[P stage 2 DAY 42] Object Detection (6)

먼지감자·2021년 10월 5일

boostcamp

AI Boostcamp 2기

목록 보기

34/48

강의 내용 복습

(07강) Advanced Object Detection 1

1. Cascade RCNN

1.1 Contribution
faster r-cnn에서 positive/negative sample을 나누는 기준에 대해 고민함
faster r-cnn backbone : 0.7 | head : 0.5

Localization performance

input iou : rpn 통과했을 때 나온 box와 GT의 iou
output iou : head 통과했을 때 나온 box와 GT의 iou
결과 : input iou가 높을수록 높은 IOU threshold에서 학습된 model이 더 좋은 성능을 냄
detection performance

iou threshold : GT와의 iou일 때 u를 기준으로 T/F를 나눔
전반적인 AP의 경우 iou threshold 0.5로 학습된 모델의 성능이 가장 좋지만
AP의 iou threshold가 높아질수록 (AP70, AP90) IoU threshold가 0.6, 0.7로 학습된 모델과 성능 차이가 나지 않음

결론

학습되는 IoU에 따라 대응 가능한 IoU 박스가 다름 (낮게 학습했으면 iou낮은 애들 잘 탐지, vice versa)
그래프와 같이 high quality detection을 수행하기 위해선 IoU threshold를 높여 학습할 필요가 있음
단, 성능이 하락하는 문제가 존재 (iou가 낮을 때)
이를 해결하기 위해 Cascade RCNN을 제안

1.2 Method

(a) Faster R-CNN
C, B, H0, H1 : classification head , box head , RPN결과 proposal, poolong 결과 fixed feture
C0: 배경ㅇ인지 아닌지만 예측 / C1 : 어떤 object인지까지 예측

(b) Iterative
B0가 아닌 다른 박스가 존재한다면 그 박스로 ROI Pooling진행
head에서 예측된 bbox를 다시 pooling에 이용하는 방법

Fastern RCNN과는 다르게 IOU threshold가 다른 Classifier C1, C2, C3를 학습
Loss의 경우 각각 C1, C2, C3의 classifier loss를 합
Inference 시, C1, C2, C3의 confidence 를 평균 냄
큰 성능 향상은 없음

(d) Cascade R-CNN

여러 개의 RoI head (H1, H2, h3)를 학습
이 때 Head 별로 IOU threshold를 다르게 설정
C3, B3가 최종 결과

결과

Bbox pooling을 반복 수행할 시 성능 향상되는 것을 증명 (Iterative)
IOU threshold가 다른 Classifier가 반복될 때 성능 향상 증명 (Integral)
IOU threshold가 다른 RoI head를 cascade로 쌓을 시 성능 향상 증명 (Cascade)

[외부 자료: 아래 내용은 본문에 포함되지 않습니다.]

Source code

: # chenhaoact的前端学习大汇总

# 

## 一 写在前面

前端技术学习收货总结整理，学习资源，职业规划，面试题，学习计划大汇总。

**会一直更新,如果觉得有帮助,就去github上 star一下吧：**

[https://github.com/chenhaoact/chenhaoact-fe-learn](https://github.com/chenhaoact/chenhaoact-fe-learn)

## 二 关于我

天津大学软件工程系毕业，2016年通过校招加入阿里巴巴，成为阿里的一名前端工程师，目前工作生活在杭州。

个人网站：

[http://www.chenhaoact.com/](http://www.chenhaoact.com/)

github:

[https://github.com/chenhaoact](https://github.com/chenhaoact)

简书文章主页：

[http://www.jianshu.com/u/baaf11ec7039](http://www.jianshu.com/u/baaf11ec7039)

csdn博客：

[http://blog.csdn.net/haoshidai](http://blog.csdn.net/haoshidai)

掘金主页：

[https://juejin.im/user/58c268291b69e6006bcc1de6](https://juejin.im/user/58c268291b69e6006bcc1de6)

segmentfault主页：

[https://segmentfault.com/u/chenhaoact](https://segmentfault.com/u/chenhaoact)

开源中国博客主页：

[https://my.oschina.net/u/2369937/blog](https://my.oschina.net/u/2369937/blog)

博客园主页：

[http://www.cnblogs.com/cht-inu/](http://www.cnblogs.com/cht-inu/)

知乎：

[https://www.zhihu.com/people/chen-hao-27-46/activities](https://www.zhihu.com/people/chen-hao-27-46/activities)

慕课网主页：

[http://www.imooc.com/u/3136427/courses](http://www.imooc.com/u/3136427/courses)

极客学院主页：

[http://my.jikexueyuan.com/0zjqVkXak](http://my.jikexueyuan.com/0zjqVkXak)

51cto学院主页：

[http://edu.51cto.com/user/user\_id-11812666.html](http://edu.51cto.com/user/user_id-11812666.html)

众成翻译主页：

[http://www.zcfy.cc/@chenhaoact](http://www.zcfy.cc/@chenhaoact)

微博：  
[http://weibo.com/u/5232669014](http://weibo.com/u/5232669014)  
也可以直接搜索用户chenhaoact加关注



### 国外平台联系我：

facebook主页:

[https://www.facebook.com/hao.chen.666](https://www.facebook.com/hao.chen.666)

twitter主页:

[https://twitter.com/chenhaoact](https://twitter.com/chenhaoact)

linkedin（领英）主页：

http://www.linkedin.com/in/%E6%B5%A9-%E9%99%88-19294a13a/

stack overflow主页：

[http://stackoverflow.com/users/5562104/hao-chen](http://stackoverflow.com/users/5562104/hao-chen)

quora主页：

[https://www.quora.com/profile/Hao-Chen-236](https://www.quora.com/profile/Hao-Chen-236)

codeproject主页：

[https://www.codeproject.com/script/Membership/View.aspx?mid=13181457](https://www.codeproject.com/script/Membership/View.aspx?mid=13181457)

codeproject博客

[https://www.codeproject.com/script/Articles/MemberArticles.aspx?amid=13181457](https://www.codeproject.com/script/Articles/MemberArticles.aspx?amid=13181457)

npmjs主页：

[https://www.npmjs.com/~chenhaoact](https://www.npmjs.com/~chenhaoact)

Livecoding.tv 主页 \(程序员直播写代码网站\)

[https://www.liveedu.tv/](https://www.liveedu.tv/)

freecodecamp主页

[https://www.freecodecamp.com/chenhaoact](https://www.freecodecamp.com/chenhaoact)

2. Deformable Convolutional Networks (DCN)

2.1 Contribution
CNN 문제점 : 일정한 패턴을 지닌 convolution neural networks는 geometric transformations(Affine, view point, Pose 변화)에 한계를 지님
기존 해결 방법 : Geometric augmentation, Geometric invariant feature engineering

Geometric invariant feature selection 사람이 생각하지 못하는 feature는 모델이 학습하지 못하는 단점

2.2 Method
Deformable Convolution
이미지에 사람은 이해하지 못하지만 computer는 이해하는 geometric 연산을 스스로 찾아 conviution filter size를 변형할 수 있게 하는 것이 main idea

(a) : vanilla conv
(b),(c),(d) : offset(= geometric transform)을 추가해서 kernel위치에서 offset만큼 이동한 image pixel과 곱하도록 함

일반적인 convolution을 offset으로 표현했을때

$\mathbf{y}\left(\mathbf{p}_{0}\right)=\sum_{\mathbf{p}_{n} \in \mathcal{R}} \mathbf{w}\left(\mathbf{p}_{n}\right) \cdot \mathbf{x}\left(\mathbf{p}_{0}+\mathbf{p}_{n}\right)$
p0을 기준으로 R의 각 pixel에 해당하는 offset만큼 이동한 후 이미지와 곱하면 됨.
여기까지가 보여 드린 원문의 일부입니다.